Taking a decision "not to do somethingd" we are, in fact, capable of is often a psychological tool. It can take the form of "witholding." In this case in the novel The Catcher in the Rye by J.D. Salinger we see Holden Caulfield looking for a way out of human interaction - the thing he is witholding is himself. Why might people want to do that? It can be a form of punishment and stem from anger over perceived mistreatment or stress such as the trauma of Holden's bereavement. Other common forms of 'witholding' are common to teens like Holden (anorexia,bulimia,agarophobia,self-harming) - some are deliberate and some are involuntary and related to deep psychological or mental illness. Young people are particularly prone and vulnerable because, like Holden, they are still too young to have any real independence, control or autonomy so when they are angry or sad they use the only weapon they have against their parents or society - themselves. Maybe the difference between whether they/Holden/Salinger become a full-blown sociopath or not is the understanding/treatment they get?

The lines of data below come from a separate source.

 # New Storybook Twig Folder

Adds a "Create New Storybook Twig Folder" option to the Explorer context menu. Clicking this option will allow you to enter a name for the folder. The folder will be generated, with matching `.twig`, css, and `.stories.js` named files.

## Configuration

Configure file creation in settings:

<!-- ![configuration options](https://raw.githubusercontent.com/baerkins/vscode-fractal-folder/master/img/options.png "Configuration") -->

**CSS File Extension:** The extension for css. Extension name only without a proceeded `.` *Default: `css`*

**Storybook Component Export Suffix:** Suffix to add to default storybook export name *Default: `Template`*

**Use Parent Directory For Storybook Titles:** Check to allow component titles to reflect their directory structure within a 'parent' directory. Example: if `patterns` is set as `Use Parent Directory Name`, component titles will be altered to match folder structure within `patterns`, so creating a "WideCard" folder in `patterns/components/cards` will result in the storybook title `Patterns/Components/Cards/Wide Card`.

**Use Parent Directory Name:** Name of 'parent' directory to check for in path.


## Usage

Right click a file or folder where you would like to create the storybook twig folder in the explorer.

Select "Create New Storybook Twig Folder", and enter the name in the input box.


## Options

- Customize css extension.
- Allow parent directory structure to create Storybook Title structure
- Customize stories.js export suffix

Holden Caulfield imagines moving out West and pretending he's a deaf-mute:
I thought what I'd do was, I'd pretend I was one of those deaf-mutes...That way I wouldn't have to have any goddamn stupid useless conversations with anybody. If anybody wanted to tell me something they'd have to write it on a piece of paper and shove it over to me. They'd get bored as hell doing that after a while, and then I'd be through with having conversations for the rest of my life.

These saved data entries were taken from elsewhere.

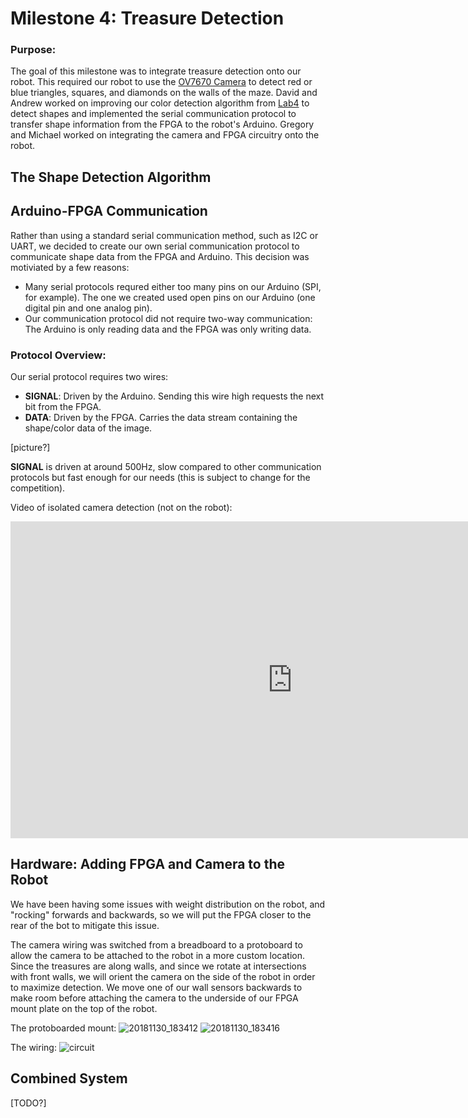 # Milestone 4: Treasure Detection

### Purpose: 

The goal of this milestone was to integrate treasure detection onto our robot. This required our robot to use the [OV7670 Camera](http://web.mit.edu/6.111/www/f2016/tools/OV7670_2006.pdf) to detect red or blue triangles, squares, and diamonds on the walls of the maze. David and Andrew worked on improving our color detection algorithm from [Lab4](../Labs/Lab4.md) to detect shapes and implemented the serial communication protocol to transfer shape information from the FPGA to the robot's Arduino. Gregory and Michael worked on integrating the camera and FPGA circuitry onto the robot. 

## The Shape Detection Algorithm

## Arduino-FPGA Communication

Rather than using a standard serial communication method, such as I2C or UART, we decided to create our own serial communication protocol to communicate shape data from the FPGA and Arduino. This decision was motiviated by a few reasons:
- Many serial protocols requred either too many pins on our Arduino (SPI, for example). The one we created used open pins on our Arduino (one digital pin and one analog pin). 
- Our communication protocol did not require two-way communication: The Arduino is only reading data and the FPGA was only writing data.

### Protocol Overview:
Our serial protocol requires two wires:
- **SIGNAL**: Driven by the Arduino. Sending this wire high requests the next bit from the FPGA.
- **DATA**: Driven by the FPGA. Carries the data stream containing the shape/color data of the image. 

[picture?]

**SIGNAL** is driven at around 500Hz, slow compared to other communication protocols but fast enough for our needs (this is subject to change for the competition). 

Video of isolated camera detection (not on the robot):
<iframe width="901" height="507" src="https://www.youtube.com/embed/z2tLbDWV484" frameborder="0" allow="accelerometer; autoplay; encrypted-media; gyroscope; picture-in-picture" allowfullscreen></iframe>

## Hardware: Adding FPGA and Camera to the Robot

We have been having some issues with weight distribution on the robot, and "rocking" forwards and backwards, so we will put the FPGA closer to the rear of the bot to mitigate this issue.

The camera wiring was switched from a breadboard to a protoboard to allow the camera to be attached to the robot in a more custom location. Since the treasures are along walls, and since we rotate at intersections with front walls, we will orient the camera on the side of the robot in order to maximize detection. We move one of our wall sensors backwards to make room before attaching the camera to the underside of our FPGA mount plate on the top of the robot.

The protoboarded mount:
![20181130_183412](https://user-images.githubusercontent.com/16722348/49323505-8d99ed80-f4ea-11e8-938c-679cd398ed61.jpg)
![20181130_183416](https://user-images.githubusercontent.com/16722348/49323506-8d99ed80-f4ea-11e8-8918-41245e0e59ed.jpg)

The wiring:
![circuit](https://user-images.githubusercontent.com/16722348/49323555-0f8a1680-f4eb-11e8-92e3-4cedf973f0b5.png)

## Combined System

[TODO?]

Is this fiction imitating real life? Holden, like Salinger, is anti-social. They see mainstream America as "phony," materialistic and hypocritical. Soon after publishing the novel, Salinger dropped out of society, like his character threatens to. Though Salinger didn't move out West, he moved from New York and gave up his role as America's most talented writer to hole up in Connecticut, living in seclusion for the rest of his life.

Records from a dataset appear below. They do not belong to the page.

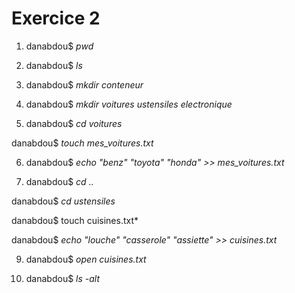 # **Exercice 2**

1. danabdou$ *pwd* 

2. danabdou$ *ls* 

3. danabdou$ *mkdir conteneur*

4. danabdou$ *mkdir voitures ustensiles electronique* 

5. danabdou$ *cd voitures* 

danabdou$ *touch mes_voitures.txt* 

6. danabdou$ *echo "benz" "toyota" "honda" >> mes_voitures.txt* 

7. danabdou$ *cd ..* 

danabdou$ *cd ustensiles* 

danabdou$ touch cuisines.txt* 

danabdou$ *echo "louche" "casserole" 
"assiette" >> cuisines.txt* 

9. danabdou$ *open cuisines.txt*

10. danabdou$ *ls -alt* 
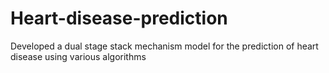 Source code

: # Heart-disease-prediction
Developed a dual stage stack mechanism model for the prediction of heart disease using various algorithms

The novel begins and ends with Holden out West in a "rest home" confessing the "madman stuff" that happened last year. At the end of the novel, Holden wants to take it all back: "Don't ever tell anybody anything. If you do, you start missing everybody." His confession implicates himself as caring for others, namely Allie, whom he misses terribly since he died. In fact, Allie may be Holden's primary audience and not, as some think, a psychiatrist.